Live Richly

On the first day of a new year, on the cusp of the future, it is fitting to ask: What do you remember? What have been the richest times of your years so far, the good memories that easily come to mind?

We all want to live richly, to live life the right way. We know that this material life is short, and somehow represents an opportunity that we don’t want to squander.

I remember vacations. As I ask myself what is best out of my memories of life so far, vacations with my wife and kids are among the first things that come to mind. It’s not the places we’ve been, because some of the best memories occurred in years when we didn’t leave our home state. Instead, vacations are rich because they are the special times when my family and I have fled every other obligation for the sake of spending time together.

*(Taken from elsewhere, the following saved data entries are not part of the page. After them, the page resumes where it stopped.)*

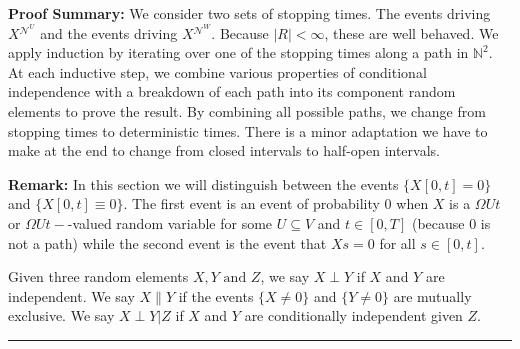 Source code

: \documentclass[12pt]{article}
\newcommand{\skipLine}{\vspace{12pt}}
\newcommand{\mb}{\mathbb}
\newcommand{\mc}{\mathcal}
\newcommand{\te}{\text}
\newcommand{\pfsum}{\textbf{Proof Summary: }}
\newcommand{\ind}{\hspace{24pt}}
\newcommand{\lin}{\rule{\linewidth}{0.4 pt}}
\renewcommand{\U}{U}							%
\newcommand{\UU}{W}								%
\newcommand{\UUU}{R}							%
\newcommand{\T}{T}								%
\renewcommand{\t}{t}							%
\renewcommand{\tt}{s}							%
\newcommand{\X}{X}								%
\newcommand{\neigh}{\mc{N}}						%
\newcommand{\vind}[1]{^{#1}}					%
\newcommand{\XX}{Y}								%
\newcommand{\XXX}{Z}							%
\newcommand{\mutex}{\|}							%
\begin{document}
\pfsum We consider two sets of stopping times. The events driving \(\X{}{}^{\neigh\vind{\U}}\) and the events driving \(\X{}{}^{\neigh\vind{\UU}}\). Because \(|\UUU| < \infty\), these are well behaved. We apply induction by iterating over one of the stopping times along a path in \(\mb{N}^2\). At each inductive step, we combine various properties of conditional independence with a breakdown of each path into its component random elements to prove the result. By combining all possible paths, we change from stopping times to deterministic times. There is a minor adaptation we have to make at the end to change from closed intervals to half-open intervals.

\skipLine

\textbf{Remark:} In this section we will distinguish between the events \(\{\X{}{[0,\t]} = 0\}\) and \(\{\X{}{[0,\t]}\equiv 0\}\). The first event is an event of probability 0 when \(\X{}{}\) is a \(\Omega{\U}{\t}\) or \(\Omega{\U}{\t-}\)-valued random variable for some \(\U\subseteq V\) and \(\t \in [0,\T]\) (because 0 is not a path) while the second event is the event that \(\X{}{\tt} = 0\) for all \(\tt \in [0,\t]\).

\ind Given three random elements \(\X{}{},\XX{}{} \te{ and } \XXX{}{}\), we say \(\X{}{}\perp \XX{}{}\) if \(\X{}{}\) and \(\XX{}{}\) are independent. We say \(\X{}{}\mutex \XX{}{}\) if the events \(\{\X{}{}\neq 0\}\) and \(\{\XX{}{} \neq 0\}\) are mutually exclusive. We say \(\X{}{}\perp \XX{}{}|\XXX{}{}\) if \(\X{}{}\) and \(\XX{}{}\) are conditionally independent given \(\XXX{}{}\).

\lin
\end{document}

I also remember the gospels. In late 2006 and early 2007, I was brand new to Christian faith, and I wanted to understand everything I could about who Jesus was and what he said and did. I cleared time in the mornings for slowly reading the gospels, pausing to pray and reflect over every detail I didn’t understand (which was quite a lot). The entire study took months, some of the richest months I’ve known.

Every good thing comes from the Father, says James 1:17. As you take note of the experiences of your life that have been good enough to leave lasting good memories, what you are recognizing are the times when God was touching you, richly blessing you, drawing very close.

Seeing this casts a different light on the concept of new year’s resolutions. How do I really live a good life, and spend my time well? The best moments of my life seem to have come not because I resolved for something good to occur, but because I cleared my schedule. To be sure, goals and disciplines are vital—make a worthy resolution this year, and work to keep it. However, there is something even greater than our goals and disciplines, something not to be overlooked. I find that my own richest moments occur not when I bear down, but when I open up.